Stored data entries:
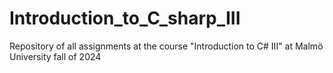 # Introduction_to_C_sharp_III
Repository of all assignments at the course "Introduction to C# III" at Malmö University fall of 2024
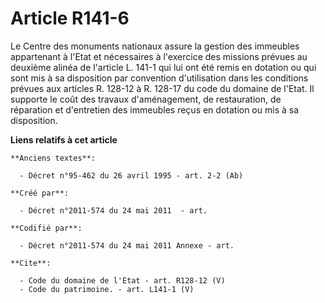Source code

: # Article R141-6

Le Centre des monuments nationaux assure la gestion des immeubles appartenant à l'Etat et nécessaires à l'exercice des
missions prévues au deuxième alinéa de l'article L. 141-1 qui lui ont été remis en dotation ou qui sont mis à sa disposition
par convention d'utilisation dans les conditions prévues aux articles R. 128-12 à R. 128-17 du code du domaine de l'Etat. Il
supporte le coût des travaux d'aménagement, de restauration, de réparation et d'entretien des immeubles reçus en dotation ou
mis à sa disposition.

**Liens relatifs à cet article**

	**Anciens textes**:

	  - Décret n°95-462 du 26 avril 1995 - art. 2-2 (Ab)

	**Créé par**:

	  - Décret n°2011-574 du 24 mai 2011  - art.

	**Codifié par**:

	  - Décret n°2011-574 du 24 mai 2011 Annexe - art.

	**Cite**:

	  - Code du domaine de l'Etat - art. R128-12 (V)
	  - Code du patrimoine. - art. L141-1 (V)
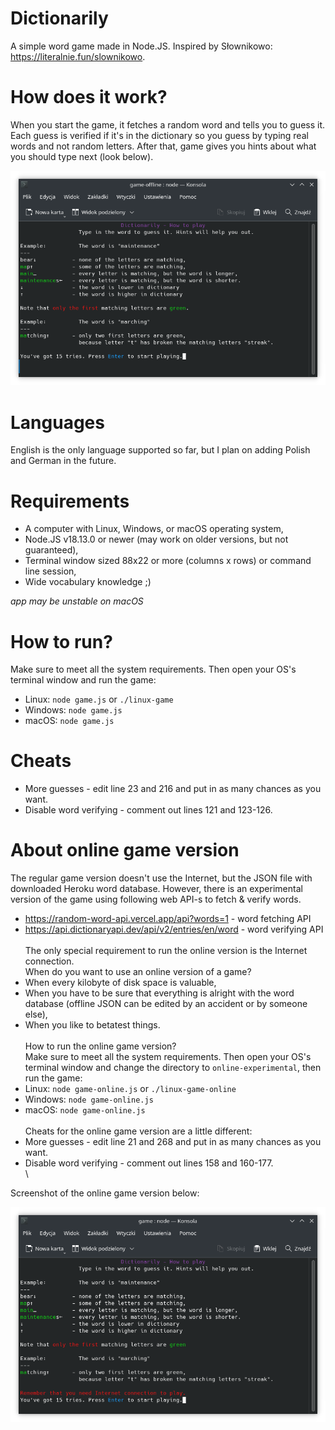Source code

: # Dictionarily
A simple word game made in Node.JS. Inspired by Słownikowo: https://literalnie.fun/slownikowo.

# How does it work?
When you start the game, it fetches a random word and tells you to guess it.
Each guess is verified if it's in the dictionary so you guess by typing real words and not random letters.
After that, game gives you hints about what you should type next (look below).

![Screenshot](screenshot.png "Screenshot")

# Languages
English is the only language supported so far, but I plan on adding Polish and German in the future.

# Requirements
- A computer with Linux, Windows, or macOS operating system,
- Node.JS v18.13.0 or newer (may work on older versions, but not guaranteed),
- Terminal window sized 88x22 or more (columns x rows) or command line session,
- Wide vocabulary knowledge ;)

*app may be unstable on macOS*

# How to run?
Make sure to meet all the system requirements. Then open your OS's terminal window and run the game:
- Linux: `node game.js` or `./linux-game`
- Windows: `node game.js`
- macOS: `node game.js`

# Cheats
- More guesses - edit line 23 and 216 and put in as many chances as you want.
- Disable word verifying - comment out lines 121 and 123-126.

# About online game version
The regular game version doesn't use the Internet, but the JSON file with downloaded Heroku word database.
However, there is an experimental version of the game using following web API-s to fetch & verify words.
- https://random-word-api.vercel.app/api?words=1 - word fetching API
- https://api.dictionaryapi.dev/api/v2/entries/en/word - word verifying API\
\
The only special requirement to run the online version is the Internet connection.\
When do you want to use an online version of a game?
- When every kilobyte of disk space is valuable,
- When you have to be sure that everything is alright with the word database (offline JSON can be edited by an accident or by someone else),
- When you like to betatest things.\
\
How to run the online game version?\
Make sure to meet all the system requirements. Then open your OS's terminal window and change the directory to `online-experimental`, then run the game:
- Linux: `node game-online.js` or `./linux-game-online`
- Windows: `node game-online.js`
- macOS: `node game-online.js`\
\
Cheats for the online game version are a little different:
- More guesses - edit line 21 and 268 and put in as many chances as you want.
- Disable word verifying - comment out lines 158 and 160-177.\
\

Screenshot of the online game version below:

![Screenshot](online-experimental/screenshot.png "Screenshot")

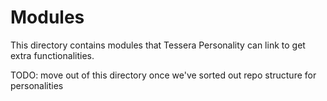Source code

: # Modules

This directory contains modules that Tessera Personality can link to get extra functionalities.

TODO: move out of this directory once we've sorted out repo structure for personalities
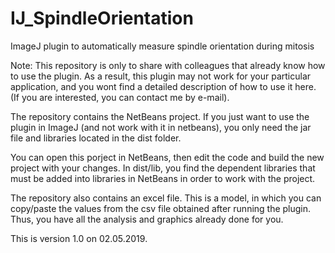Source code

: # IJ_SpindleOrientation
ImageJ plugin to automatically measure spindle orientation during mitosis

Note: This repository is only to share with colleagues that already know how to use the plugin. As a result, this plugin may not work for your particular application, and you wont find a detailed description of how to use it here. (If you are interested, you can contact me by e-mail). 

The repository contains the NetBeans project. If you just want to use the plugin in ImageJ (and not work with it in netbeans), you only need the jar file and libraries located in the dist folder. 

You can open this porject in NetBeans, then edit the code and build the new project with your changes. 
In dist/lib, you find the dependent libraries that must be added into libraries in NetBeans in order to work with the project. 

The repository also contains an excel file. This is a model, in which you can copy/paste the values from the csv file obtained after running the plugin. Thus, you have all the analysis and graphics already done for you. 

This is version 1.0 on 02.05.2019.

- Task to complete:
Could you repeat every entry above exactly, with each picture omitted?

- Task result:
 # Introduction_to_C_sharp_III
Repository of all assignments at the course "Introduction to C# III" at Malmö University fall of 2024
Source code

: # Article R141-6

Le Centre des monuments nationaux assure la gestion des immeubles appartenant à l'Etat et nécessaires à l'exercice des
missions prévues au deuxième alinéa de l'article L. 141-1 qui lui ont été remis en dotation ou qui sont mis à sa disposition
par convention d'utilisation dans les conditions prévues aux articles R. 128-12 à R. 128-17 du code du domaine de l'Etat. Il
supporte le coût des travaux d'aménagement, de restauration, de réparation et d'entretien des immeubles reçus en dotation ou
mis à sa disposition.

**Liens relatifs à cet article**

	**Anciens textes**:

	  - Décret n°95-462 du 26 avril 1995 - art. 2-2 (Ab)

	**Créé par**:

	  - Décret n°2011-574 du 24 mai 2011  - art.

	**Codifié par**:

	  - Décret n°2011-574 du 24 mai 2011 Annexe - art.

	**Cite**:

	  - Code du domaine de l'Etat - art. R128-12 (V)
	  - Code du patrimoine. - art. L141-1 (V)
Source code

: # Dictionarily
A simple word game made in Node.JS. Inspired by Słownikowo: https://literalnie.fun/slownikowo.

# How does it work?
When you start the game, it fetches a random word and tells you to guess it.
Each guess is verified if it's in the dictionary so you guess by typing real words and not random letters.
After that, game gives you hints about what you should type next (look below).

![Screenshot](screenshot.png "Screenshot")

# Languages
English is the only language supported so far, but I plan on adding Polish and German in the future.

# Requirements
- A computer with Linux, Windows, or macOS operating system,
- Node.JS v18.13.0 or newer (may work on older versions, but not guaranteed),
- Terminal window sized 88x22 or more (columns x rows) or command line session,
- Wide vocabulary knowledge ;)

*app may be unstable on macOS*

# How to run?
Make sure to meet all the system requirements. Then open your OS's terminal window and run the game:
- Linux: `node game.js` or `./linux-game`
- Windows: `node game.js`
- macOS: `node game.js`

# Cheats
- More guesses - edit line 23 and 216 and put in as many chances as you want.
- Disable word verifying - comment out lines 121 and 123-126.

# About online game version
The regular game version doesn't use the Internet, but the JSON file with downloaded Heroku word database.
However, there is an experimental version of the game using following web API-s to fetch & verify words.
- https://random-word-api.vercel.app/api?words=1 - word fetching API
- https://api.dictionaryapi.dev/api/v2/entries/en/word - word verifying API\
\
The only special requirement to run the online version is the Internet connection.\
When do you want to use an online version of a game?
- When every kilobyte of disk space is valuable,
- When you have to be sure that everything is alright with the word database (offline JSON can be edited by an accident or by someone else),
- When you like to betatest things.\
\
How to run the online game version?\
Make sure to meet all the system requirements. Then open your OS's terminal window and change the directory to `online-experimental`, then run the game:
- Linux: `node game-online.js` or `./linux-game-online`
- Windows: `node game-online.js`
- macOS: `node game-online.js`\
\
Cheats for the online game version are a little different:
- More guesses - edit line 21 and 268 and put in as many chances as you want.
- Disable word verifying - comment out lines 158 and 160-177.\
\

Screenshot of the online game version below:

![Screenshot](online-experimental/screenshot.png "Screenshot")

Source code

: # Modules

This directory contains modules that Tessera Personality can link to get extra functionalities.

TODO: move out of this directory once we've sorted out repo structure for personalities
Source code

: # IJ_SpindleOrientation
ImageJ plugin to automatically measure spindle orientation during mitosis

Note: This repository is only to share with colleagues that already know how to use the plugin. As a result, this plugin may not work for your particular application, and you wont find a detailed description of how to use it here. (If you are interested, you can contact me by e-mail). 

The repository contains the NetBeans project. If you just want to use the plugin in ImageJ (and not work with it in netbeans), you only need the jar file and libraries located in the dist folder. 

You can open this porject in NetBeans, then edit the code and build the new project with your changes. 
In dist/lib, you find the dependent libraries that must be added into libraries in NetBeans in order to work with the project. 

The repository also contains an excel file. This is a model, in which you can copy/paste the values from the csv file obtained after running the plugin. Thus, you have all the analysis and graphics already done for you. 

This is version 1.0 on 02.05.2019.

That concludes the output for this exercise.